**Task description**
Please take the lines from the one holding "- **Para verificar" through the one holding "Escreva um programa que solicite" in the data below and copy them exactly.

**Information given**
○ ○ ○ ○ ○ ○ ○

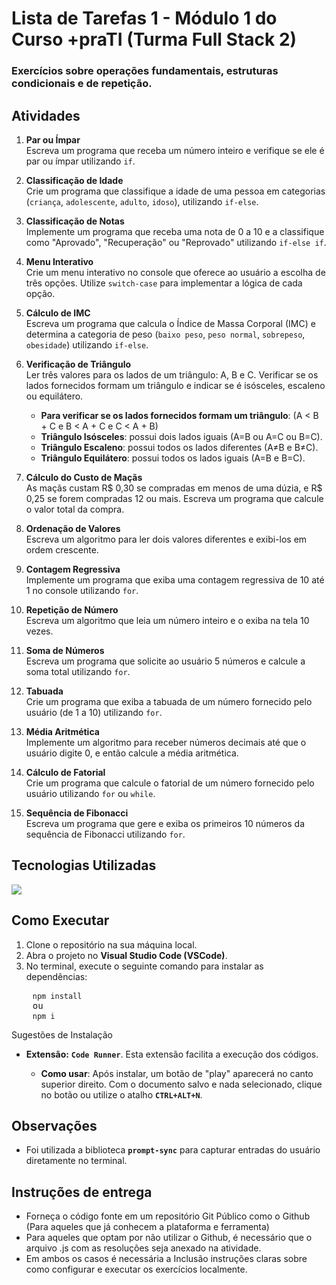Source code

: # Lista de Tarefas 1 - Módulo 1 do Curso +praTI (Turma Full Stack 2)

### Exercícios sobre operações fundamentais, estruturas condicionais e de repetição.

## Atividades

1. **Par ou Ímpar**  
   Escreva um programa que receba um número inteiro e verifique se ele é par ou ímpar utilizando `if`.

2. **Classificação de Idade**  
   Crie um programa que classifique a idade de uma pessoa em categorias (`criança`, `adolescente`, `adulto`, `idoso`), utilizando `if-else`.

3. **Classificação de Notas**  
   Implemente um programa que receba uma nota de 0 a 10 e a classifique como "Aprovado", "Recuperação" ou "Reprovado" utilizando `if-else if`.

4. **Menu Interativo**  
   Crie um menu interativo no console que oferece ao usuário a escolha de três opções. Utilize `switch-case` para implementar a lógica de cada opção.

5. **Cálculo de IMC**  
   Escreva um programa que calcula o Índice de Massa Corporal (IMC) e determina a categoria de peso (`baixo peso`, `peso normal`, `sobrepeso`, `obesidade`) utilizando `if-else`.

6. **Verificação de Triângulo**  
   Ler três valores para os lados de um triângulo: A, B e C. Verificar se os lados fornecidos formam um triângulo e indicar se é isósceles, escaleno ou equilátero.
   - **Para verificar se os lados fornecidos formam um triângulo**: (A < B + C e B < A + C e C < A + B)
   - **Triângulo Isósceles**: possui dois lados iguais (A=B ou A=C ou B=C).  
   - **Triângulo Escaleno**: possui todos os lados diferentes (A≠B e B≠C).  
   - **Triângulo Equilátero**: possui todos os lados iguais (A=B e B=C).

8. **Cálculo do Custo de Maçãs**  
   As maçãs custam R$ 0,30 se compradas em menos de uma dúzia, e R$ 0,25 se forem compradas 12 ou mais. Escreva um programa que calcule o valor total da compra.

9. **Ordenação de Valores**  
   Escreva um algoritmo para ler dois valores diferentes e exibi-los em ordem crescente.

10. **Contagem Regressiva**  
   Implemente um programa que exiba uma contagem regressiva de 10 até 1 no console utilizando `for`.

11. **Repetição de Número**  
    Escreva um algoritmo que leia um número inteiro e o exiba na tela 10 vezes.

12. **Soma de Números**  
    Escreva um programa que solicite ao usuário 5 números e calcule a soma total utilizando `for`.

13. **Tabuada**  
    Crie um programa que exiba a tabuada de um número fornecido pelo usuário (de 1 a 10) utilizando `for`.

14. **Média Aritmética**  
    Implemente um algoritmo para receber números decimais até que o usuário digite 0, e então calcule a média aritmética.

15. **Cálculo de Fatorial**  
    Crie um programa que calcule o fatorial de um número fornecido pelo usuário utilizando `for` ou `while`.

16. **Sequência de Fibonacci**  
    Escreva um programa que gere e exiba os primeiros 10 números da sequência de Fibonacci utilizando `for`.

## Tecnologias Utilizadas

<p>
    <a href="https://skillicons.dev">
      <img src="https://skillicons.dev/icons?i=js,nodejs" />
    </a>
</p>

## Como Executar

1. Clone o repositório na sua máquina local.
2. Abra o projeto no **Visual Studio Code (VSCode)**.
3. No terminal, execute o seguinte comando para instalar as dependências:

<pre>
    <code id="code">npm install</code>
    ou
    <code id="code">npm i</code>
</pre>
Sugestões de Instalação
- **Extensão:** **`Code Runner`**. Esta extensão facilita a execução dos códigos.

  - **Como usar**: Após instalar, um botão de "play" aparecerá no canto superior direito. Com o documento salvo e nada selecionado, clique no botão ou utilize o atalho **`CTRL+ALT+N`**.
  
## Observações
  - Foi utilizada a biblioteca **`prompt-sync`** para capturar entradas do usuário diretamente no terminal.

## Instruções de entrega
- Forneça o código fonte em um repositório Git Público como o Github (Para aqueles que já conhecem a plataforma e ferramenta)
- Para aqueles que optam por não utilizar o Github, é necessário que o arquivo .js com as resoluções seja anexado na atividade.
- Em ambos os casos é necessária a Inclusão instruções claras sobre como configurar e executar os exercícios localmente.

○ ○ ○ ○ ○ ○ ○

**Solution**
   - **Para verificar se os lados fornecidos formam um triângulo**: (A < B + C e B < A + C e C < A + B)
   - **Triângulo Isósceles**: possui dois lados iguais (A=B ou A=C ou B=C).  
   - **Triângulo Escaleno**: possui todos os lados diferentes (A≠B e B≠C).  
   - **Triângulo Equilátero**: possui todos os lados iguais (A=B e B=C).

8. **Cálculo do Custo de Maçãs**  
   As maçãs custam R$ 0,30 se compradas em menos de uma dúzia, e R$ 0,25 se forem compradas 12 ou mais. Escreva um programa que calcule o valor total da compra.

9. **Ordenação de Valores**  
   Escreva um algoritmo para ler dois valores diferentes e exibi-los em ordem crescente.

10. **Contagem Regressiva**  
   Implemente um programa que exiba uma contagem regressiva de 10 até 1 no console utilizando `for`.

11. **Repetição de Número**  
    Escreva um algoritmo que leia um número inteiro e o exiba na tela 10 vezes.

12. **Soma de Números**  
    Escreva um programa que solicite ao usuário 5 números e calcule a soma total utilizando `for`.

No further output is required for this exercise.